Hallucinogenic compounds are found in the Fly Agaric (Amanita muscaria, left below) and in several species of Psilocybe, known colloquially as “magic mushrooms” or “shrooms” (right below). Muscimol from A. muscaria induces mild hallucinations, but the toxins in these mushrooms also cause unpleasant effects. This has led to the legendary practice of drinking urine from humans and other animals that have been eating Fly Agaric mushrooms as a way of getting the “high” without the nasty side effects. 3 Psilocybe spp. have been used in many countries as a part of religious ceremonies and the hallucinogenic chemical psilocybin has certainly been important in youth culture and is used as a recreational drug of choice by some people.

I will not dwell further on these effects, but instead pose a question - why do some mushrooms contain deadly poisons for humans, or compounds that give us hallucinations, while we know that others are delicious? To answer the last part of the question first, our knowledge of all foods comes from trial and error. Our distant ancestors tried all manner of mushrooms and selected those that are best to eat, as well as discovering those that are poisonous. The ingenuity of early collectors shows in their searching for buried fungi such as truffles, as well as the more obvious fruiting bodies. The first part of the question is more difficult to answer.

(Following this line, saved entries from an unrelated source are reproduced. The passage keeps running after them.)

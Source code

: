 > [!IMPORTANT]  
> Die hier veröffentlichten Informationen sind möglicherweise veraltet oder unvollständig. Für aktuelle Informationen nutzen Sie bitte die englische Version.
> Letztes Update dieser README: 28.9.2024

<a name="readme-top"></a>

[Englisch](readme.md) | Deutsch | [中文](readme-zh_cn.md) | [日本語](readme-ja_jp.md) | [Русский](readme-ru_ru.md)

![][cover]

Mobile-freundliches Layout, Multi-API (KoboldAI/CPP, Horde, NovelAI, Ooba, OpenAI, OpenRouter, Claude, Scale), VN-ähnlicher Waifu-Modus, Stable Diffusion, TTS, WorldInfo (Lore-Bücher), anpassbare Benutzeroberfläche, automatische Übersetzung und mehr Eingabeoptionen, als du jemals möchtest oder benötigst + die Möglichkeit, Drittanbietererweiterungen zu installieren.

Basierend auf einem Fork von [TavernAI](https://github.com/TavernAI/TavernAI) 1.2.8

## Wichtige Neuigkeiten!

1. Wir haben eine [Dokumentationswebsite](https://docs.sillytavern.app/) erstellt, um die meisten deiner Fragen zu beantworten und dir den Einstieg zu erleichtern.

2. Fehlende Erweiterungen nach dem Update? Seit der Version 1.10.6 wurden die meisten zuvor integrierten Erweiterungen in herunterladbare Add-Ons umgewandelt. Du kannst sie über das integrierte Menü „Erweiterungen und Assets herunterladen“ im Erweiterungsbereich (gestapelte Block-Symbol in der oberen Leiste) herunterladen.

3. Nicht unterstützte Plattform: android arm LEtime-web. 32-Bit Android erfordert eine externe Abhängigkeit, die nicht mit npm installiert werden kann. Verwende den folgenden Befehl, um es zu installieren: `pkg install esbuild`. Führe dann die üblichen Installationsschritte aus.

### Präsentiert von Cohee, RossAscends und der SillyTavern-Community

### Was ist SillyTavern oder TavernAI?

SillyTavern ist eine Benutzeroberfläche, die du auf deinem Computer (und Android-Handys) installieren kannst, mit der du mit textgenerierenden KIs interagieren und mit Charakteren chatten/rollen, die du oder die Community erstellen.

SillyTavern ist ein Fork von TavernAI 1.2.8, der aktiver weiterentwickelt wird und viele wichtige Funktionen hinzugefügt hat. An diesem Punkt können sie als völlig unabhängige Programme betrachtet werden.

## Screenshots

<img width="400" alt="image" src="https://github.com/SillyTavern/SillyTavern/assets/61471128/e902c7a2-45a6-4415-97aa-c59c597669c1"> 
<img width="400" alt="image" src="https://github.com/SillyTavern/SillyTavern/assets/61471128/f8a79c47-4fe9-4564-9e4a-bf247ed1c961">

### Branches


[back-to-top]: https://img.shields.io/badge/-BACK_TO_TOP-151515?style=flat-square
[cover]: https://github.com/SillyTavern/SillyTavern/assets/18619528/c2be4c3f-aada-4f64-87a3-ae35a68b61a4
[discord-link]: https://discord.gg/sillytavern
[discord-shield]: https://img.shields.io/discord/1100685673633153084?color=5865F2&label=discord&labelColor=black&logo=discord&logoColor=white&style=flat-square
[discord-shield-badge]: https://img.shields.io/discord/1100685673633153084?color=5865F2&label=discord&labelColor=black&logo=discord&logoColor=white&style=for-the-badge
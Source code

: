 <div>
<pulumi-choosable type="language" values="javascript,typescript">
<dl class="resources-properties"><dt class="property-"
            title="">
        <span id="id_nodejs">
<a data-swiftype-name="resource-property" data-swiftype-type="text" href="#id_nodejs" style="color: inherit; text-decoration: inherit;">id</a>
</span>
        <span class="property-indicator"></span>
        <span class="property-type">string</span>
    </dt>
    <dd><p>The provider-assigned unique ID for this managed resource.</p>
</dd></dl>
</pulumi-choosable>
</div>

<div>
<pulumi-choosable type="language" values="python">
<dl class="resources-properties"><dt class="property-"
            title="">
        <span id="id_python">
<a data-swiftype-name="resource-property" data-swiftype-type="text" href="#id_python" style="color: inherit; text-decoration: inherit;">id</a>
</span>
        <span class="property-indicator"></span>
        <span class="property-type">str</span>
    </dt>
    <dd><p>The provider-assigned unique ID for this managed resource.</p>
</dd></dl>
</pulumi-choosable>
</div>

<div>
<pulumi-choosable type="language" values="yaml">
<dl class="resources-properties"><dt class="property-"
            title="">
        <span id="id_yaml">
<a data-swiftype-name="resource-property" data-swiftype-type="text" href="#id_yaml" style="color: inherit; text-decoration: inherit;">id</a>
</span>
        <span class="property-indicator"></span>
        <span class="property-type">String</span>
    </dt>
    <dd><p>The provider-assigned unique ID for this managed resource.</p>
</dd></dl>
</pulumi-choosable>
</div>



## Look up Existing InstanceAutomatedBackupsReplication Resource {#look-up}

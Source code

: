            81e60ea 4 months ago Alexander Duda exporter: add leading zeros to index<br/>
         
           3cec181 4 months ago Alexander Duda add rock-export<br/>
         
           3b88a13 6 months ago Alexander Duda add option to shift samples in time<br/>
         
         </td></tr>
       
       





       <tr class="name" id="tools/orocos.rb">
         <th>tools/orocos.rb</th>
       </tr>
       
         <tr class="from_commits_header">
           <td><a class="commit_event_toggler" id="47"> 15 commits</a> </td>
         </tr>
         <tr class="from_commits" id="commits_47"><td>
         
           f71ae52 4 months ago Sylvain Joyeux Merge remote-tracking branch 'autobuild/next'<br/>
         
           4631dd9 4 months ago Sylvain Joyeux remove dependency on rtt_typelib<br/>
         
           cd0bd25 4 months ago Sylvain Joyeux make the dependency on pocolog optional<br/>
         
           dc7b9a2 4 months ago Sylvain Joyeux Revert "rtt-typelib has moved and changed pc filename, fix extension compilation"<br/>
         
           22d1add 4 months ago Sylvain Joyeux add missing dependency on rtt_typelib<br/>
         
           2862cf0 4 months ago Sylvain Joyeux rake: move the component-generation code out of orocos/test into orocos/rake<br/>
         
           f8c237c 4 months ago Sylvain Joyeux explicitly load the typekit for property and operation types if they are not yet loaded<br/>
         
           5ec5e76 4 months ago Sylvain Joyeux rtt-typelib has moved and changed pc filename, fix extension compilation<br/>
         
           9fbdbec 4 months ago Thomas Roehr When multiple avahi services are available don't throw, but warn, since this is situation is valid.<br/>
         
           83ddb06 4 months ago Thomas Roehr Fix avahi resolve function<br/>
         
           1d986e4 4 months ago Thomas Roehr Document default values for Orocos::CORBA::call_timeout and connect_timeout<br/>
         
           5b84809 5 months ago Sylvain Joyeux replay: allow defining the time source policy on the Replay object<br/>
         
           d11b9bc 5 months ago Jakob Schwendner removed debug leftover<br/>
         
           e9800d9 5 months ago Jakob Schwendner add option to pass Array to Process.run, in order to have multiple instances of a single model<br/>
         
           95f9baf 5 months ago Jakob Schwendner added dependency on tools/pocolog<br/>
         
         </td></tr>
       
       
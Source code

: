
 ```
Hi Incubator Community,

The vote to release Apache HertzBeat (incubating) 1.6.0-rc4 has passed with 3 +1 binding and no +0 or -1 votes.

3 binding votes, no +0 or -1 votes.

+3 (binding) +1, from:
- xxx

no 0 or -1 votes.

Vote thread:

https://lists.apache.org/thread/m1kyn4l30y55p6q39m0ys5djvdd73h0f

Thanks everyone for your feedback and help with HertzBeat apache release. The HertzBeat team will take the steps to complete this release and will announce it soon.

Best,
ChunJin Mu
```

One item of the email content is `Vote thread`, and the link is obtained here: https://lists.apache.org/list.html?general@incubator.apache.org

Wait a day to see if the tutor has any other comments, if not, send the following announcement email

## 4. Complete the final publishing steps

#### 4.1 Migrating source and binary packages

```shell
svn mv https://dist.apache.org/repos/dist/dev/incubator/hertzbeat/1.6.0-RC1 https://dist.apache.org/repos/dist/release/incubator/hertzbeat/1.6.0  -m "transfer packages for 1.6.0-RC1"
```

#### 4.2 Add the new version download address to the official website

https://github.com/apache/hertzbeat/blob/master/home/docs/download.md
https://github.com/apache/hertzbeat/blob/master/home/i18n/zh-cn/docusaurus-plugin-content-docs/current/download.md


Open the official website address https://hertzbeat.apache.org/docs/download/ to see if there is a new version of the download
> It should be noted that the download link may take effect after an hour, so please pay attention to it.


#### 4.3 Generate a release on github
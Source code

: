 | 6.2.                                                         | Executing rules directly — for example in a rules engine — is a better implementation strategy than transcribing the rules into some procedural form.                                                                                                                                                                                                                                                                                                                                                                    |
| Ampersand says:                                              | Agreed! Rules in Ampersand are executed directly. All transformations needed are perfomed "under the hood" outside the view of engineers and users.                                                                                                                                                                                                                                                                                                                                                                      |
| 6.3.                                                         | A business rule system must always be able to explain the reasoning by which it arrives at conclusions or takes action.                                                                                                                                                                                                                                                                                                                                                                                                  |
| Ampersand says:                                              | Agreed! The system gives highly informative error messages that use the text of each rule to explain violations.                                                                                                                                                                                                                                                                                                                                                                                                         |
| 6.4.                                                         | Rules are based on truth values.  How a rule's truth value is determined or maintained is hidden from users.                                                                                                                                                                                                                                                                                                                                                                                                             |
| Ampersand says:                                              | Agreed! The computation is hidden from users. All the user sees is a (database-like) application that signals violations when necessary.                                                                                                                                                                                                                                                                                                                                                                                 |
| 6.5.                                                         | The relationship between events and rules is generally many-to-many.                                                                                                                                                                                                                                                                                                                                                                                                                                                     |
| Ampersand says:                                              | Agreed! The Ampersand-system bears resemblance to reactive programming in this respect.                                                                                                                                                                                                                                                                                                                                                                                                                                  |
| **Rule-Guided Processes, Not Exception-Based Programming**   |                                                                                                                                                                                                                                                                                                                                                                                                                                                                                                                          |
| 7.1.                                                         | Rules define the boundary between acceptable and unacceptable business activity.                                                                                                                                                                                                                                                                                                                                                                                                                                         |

To a Creationist, the poisons, or hallucinogens, were devised by God and must have some purpose, although it is difficult to know what that is. There are no references to fungi in the King James’ Bible, so this part of Creation is something made for a purpose by a Supreme Intelligence and we must just accept that. As Philip Henry Gosse, the avid Creationist, wrote, “...the praise of the all-glorious God lies latent in all his creatures, whether man educe it or not.” 4 To an Evolutionist, the likely explanation is that the chemical compounds resulted from changes in metabolic processes and the toxins were a by-product of these changes. While they may have some deterrent effect on grazing animals, the lethal, or hallucinogenic, effects on humans are coincidental.

Whether mushrooms are considered valuable, or threatening, is affected by cultural attitudes and these vary in different parts of the World. Have you noticed how many mushrooms growing alongside paths are kicked over in countries where mushroom collecting is not popular? Is that because the kicker feels that the mushrooms are a threat, or is it just fun to destroy them? If mushrooms are considered threatening, their reputation was not enhanced by the images of the mushroom clouds resulting from explosions of nuclear bombs. Certainly, those who lived through the 1950s and 1960s are only too familiar with the hideous threat provided by those images. Yet, whatever our views, we must recognise that fungi of all sorts are essential in breaking down plant and animal material and transforming it into usable energy. We must also remember that the fruiting bodies are only part of the whole. And that raises another question for Evolutionists. How did the fruiting body develop from a mass of hyphae?

1 Stefan Buczacki (1992) Mushrooms and Toadstools of Britain and Europe.London, HarperCollins.
4 Philip Henry Gosse (1865) A Year at the Shore. London, Alexander Strahan.